▸ DATA TO USE:

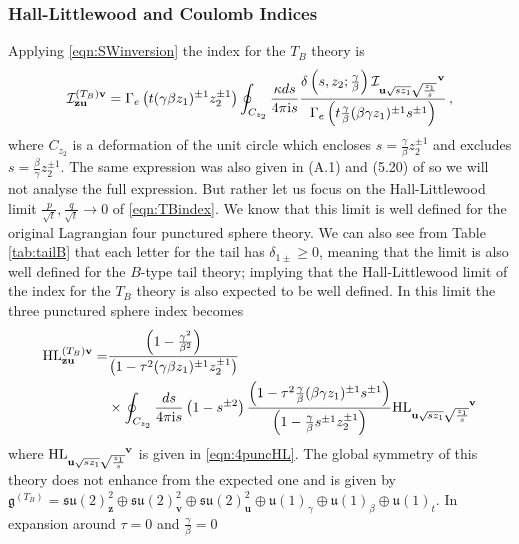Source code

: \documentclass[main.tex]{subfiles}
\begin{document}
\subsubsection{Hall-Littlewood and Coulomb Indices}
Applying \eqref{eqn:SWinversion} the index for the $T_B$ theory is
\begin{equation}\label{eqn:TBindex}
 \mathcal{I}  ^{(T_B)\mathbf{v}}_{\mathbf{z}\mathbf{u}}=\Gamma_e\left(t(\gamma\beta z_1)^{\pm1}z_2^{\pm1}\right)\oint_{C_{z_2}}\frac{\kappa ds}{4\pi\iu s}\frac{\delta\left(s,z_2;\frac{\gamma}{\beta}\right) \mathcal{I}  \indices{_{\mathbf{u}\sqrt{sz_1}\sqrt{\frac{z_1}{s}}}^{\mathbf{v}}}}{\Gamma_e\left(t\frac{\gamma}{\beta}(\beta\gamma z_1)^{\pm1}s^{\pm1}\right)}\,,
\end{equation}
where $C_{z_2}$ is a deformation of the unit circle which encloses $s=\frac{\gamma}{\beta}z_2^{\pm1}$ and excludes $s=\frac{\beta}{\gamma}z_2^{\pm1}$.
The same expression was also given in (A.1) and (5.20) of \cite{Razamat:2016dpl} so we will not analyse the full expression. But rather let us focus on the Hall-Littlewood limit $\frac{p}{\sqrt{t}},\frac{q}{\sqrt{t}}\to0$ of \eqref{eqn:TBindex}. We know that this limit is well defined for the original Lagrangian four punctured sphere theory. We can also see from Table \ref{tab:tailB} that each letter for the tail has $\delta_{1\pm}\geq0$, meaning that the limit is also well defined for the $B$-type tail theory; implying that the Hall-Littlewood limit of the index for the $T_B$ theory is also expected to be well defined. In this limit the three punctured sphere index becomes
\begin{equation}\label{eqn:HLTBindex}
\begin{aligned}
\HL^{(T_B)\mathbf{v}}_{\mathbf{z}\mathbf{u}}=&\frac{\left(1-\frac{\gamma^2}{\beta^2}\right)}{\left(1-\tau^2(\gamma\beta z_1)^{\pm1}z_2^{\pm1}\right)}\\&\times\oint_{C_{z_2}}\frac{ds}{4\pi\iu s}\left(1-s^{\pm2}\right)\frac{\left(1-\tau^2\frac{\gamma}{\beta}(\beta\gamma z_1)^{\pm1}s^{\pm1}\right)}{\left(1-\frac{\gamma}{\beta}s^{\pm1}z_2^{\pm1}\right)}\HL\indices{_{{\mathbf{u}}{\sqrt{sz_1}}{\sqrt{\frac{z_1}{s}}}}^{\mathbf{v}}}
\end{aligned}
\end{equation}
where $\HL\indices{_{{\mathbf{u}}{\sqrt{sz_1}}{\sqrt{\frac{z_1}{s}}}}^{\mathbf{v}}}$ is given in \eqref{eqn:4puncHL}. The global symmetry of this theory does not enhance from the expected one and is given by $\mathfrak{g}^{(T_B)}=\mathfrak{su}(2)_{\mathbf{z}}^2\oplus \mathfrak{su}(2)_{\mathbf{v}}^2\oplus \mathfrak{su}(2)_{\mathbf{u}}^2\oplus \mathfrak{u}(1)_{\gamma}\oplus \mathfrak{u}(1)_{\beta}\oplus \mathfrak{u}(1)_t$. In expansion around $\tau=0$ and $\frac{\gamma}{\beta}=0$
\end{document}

--

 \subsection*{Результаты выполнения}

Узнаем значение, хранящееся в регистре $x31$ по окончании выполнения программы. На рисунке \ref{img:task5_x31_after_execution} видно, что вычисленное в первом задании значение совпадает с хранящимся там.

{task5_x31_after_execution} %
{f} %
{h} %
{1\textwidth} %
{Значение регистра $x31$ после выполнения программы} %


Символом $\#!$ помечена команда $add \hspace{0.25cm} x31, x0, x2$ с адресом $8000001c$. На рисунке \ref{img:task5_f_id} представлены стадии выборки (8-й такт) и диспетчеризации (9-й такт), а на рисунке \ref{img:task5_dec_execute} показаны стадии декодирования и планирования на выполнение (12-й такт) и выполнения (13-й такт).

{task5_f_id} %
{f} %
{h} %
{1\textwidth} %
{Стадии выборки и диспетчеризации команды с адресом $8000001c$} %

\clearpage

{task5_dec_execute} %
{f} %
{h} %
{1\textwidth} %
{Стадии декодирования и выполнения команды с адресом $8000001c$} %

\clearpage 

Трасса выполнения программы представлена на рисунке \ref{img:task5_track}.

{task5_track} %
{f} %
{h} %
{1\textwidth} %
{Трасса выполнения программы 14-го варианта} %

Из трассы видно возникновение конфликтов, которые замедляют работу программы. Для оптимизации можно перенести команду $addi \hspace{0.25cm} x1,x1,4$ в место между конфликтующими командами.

▸ TASK BRIEF: Lines holding "Трасса": please count them in the data above and reply with the number alone.

▸ ANSWER AREA: 2